* **Task to carry out**
Every record that follows is to be copied exactly, with the pictures omitted.
= = =
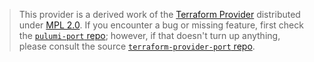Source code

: > This provider is a derived work of the [Terraform Provider](https://github.com/port-labs/terraform-provider-port)
> distributed under [MPL 2.0](https://www.mozilla.org/en-US/MPL/2.0/). If you encounter a bug or missing feature,
> first check the [`pulumi-port` repo](https://github.com/dirien/pulumi-port-labs/issues); however, if that doesn't turn up anything,
> please consult the source [`terraform-provider-port` repo](https://github.com/port-labs/terraform-provider-port/issues).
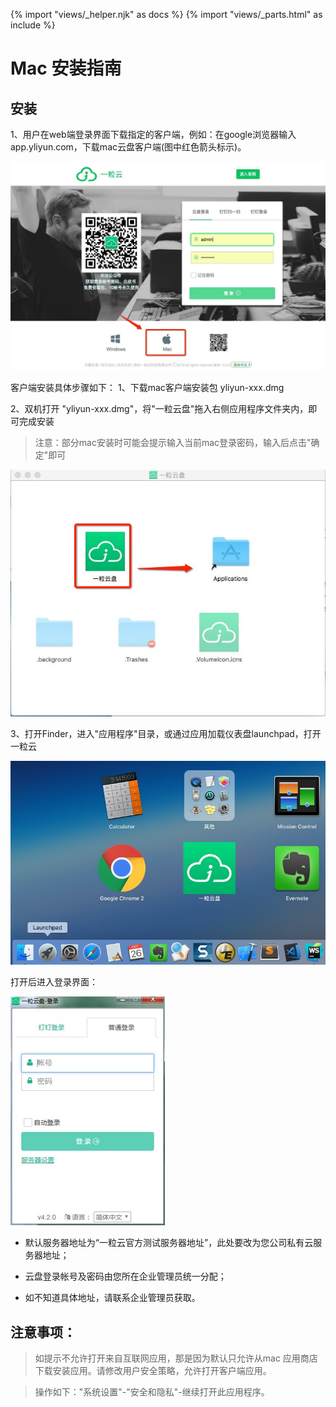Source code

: {% import "views/_helper.njk" as docs %}
{% import "views/_parts.html" as include %}
# Mac 安装指南


## 安装

1、用户在web端登录界面下载指定的客户端，例如：在google浏览器输入app.yliyun.com，下载mac云盘客户端(图中红色箭头标示)。

<img src="images/setup/mac-1.jpeg" class="img-responsive" alt="">

客户端安装具体步骤如下：
1、下载mac客户端安装包 yliyun-xxx.dmg

2、双机打开 "yliyun-xxx.dmg"，将"一粒云盘"拖入右侧应用程序文件夹内，即可完成安装

> 注意：部分mac安装时可能会提示输入当前mac登录密码，输入后点击"确定"即可

<img src="images/setup/mac-2.jpeg" class="img-responsive" alt="">


3、打开Finder，进入"应用程序"目录，或通过应用加载仪表盘launchpad，打开一粒云

<img src="images/setup/mac-3.jpeg" class="img-responsive" alt="">

打开后进入登录界面：

<img src="images/setup/win-4.jpeg" class="img-responsive" alt="">

 - 默认服务器地址为“一粒云官方测试服务器地址”，此处要改为您公司私有云服务器地址；

 - 云盘登录帐号及密码由您所在企业管理员统一分配；

 - 如不知道具体地址，请联系企业管理员获取。


 ## 注意事项：

> 如提示不允许打开来自互联网应用，那是因为默认只允许从mac 应用商店下载安装应用。请修改用户安全策略，允许打开客户端应用。

> 操作如下："系统设置"-"安全和隐私"-继续打开此应用程序。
= = =
* **Solution to the problem**
Source code

: > This provider is a derived work of the [Terraform Provider](https://github.com/port-labs/terraform-provider-port)
> distributed under [MPL 2.0](https://www.mozilla.org/en-US/MPL/2.0/). If you encounter a bug or missing feature,
> first check the [`pulumi-port` repo](https://github.com/dirien/pulumi-port-labs/issues); however, if that doesn't turn up anything,
> please consult the source [`terraform-provider-port` repo](https://github.com/port-labs/terraform-provider-port/issues).
Source code

: {% import "views/_helper.njk" as docs %}
{% import "views/_parts.html" as include %}
# Mac 安装指南


## 安装

1、用户在web端登录界面下载指定的客户端，例如：在google浏览器输入app.yliyun.com，下载mac云盘客户端(图中红色箭头标示)。

<img src="images/setup/mac-1.jpeg" class="img-responsive" alt="">

客户端安装具体步骤如下：
1、下载mac客户端安装包 yliyun-xxx.dmg

2、双机打开 "yliyun-xxx.dmg"，将"一粒云盘"拖入右侧应用程序文件夹内，即可完成安装

> 注意：部分mac安装时可能会提示输入当前mac登录密码，输入后点击"确定"即可

<img src="images/setup/mac-2.jpeg" class="img-responsive" alt="">


3、打开Finder，进入"应用程序"目录，或通过应用加载仪表盘launchpad，打开一粒云

<img src="images/setup/mac-3.jpeg" class="img-responsive" alt="">

打开后进入登录界面：

<img src="images/setup/win-4.jpeg" class="img-responsive" alt="">

 - 默认服务器地址为“一粒云官方测试服务器地址”，此处要改为您公司私有云服务器地址；

 - 云盘登录帐号及密码由您所在企业管理员统一分配；

 - 如不知道具体地址，请联系企业管理员获取。


 ## 注意事项：

> 如提示不允许打开来自互联网应用，那是因为默认只允许从mac 应用商店下载安装应用。请修改用户安全策略，允许打开客户端应用。

> 操作如下："系统设置"-"安全和隐私"-继续打开此应用程序。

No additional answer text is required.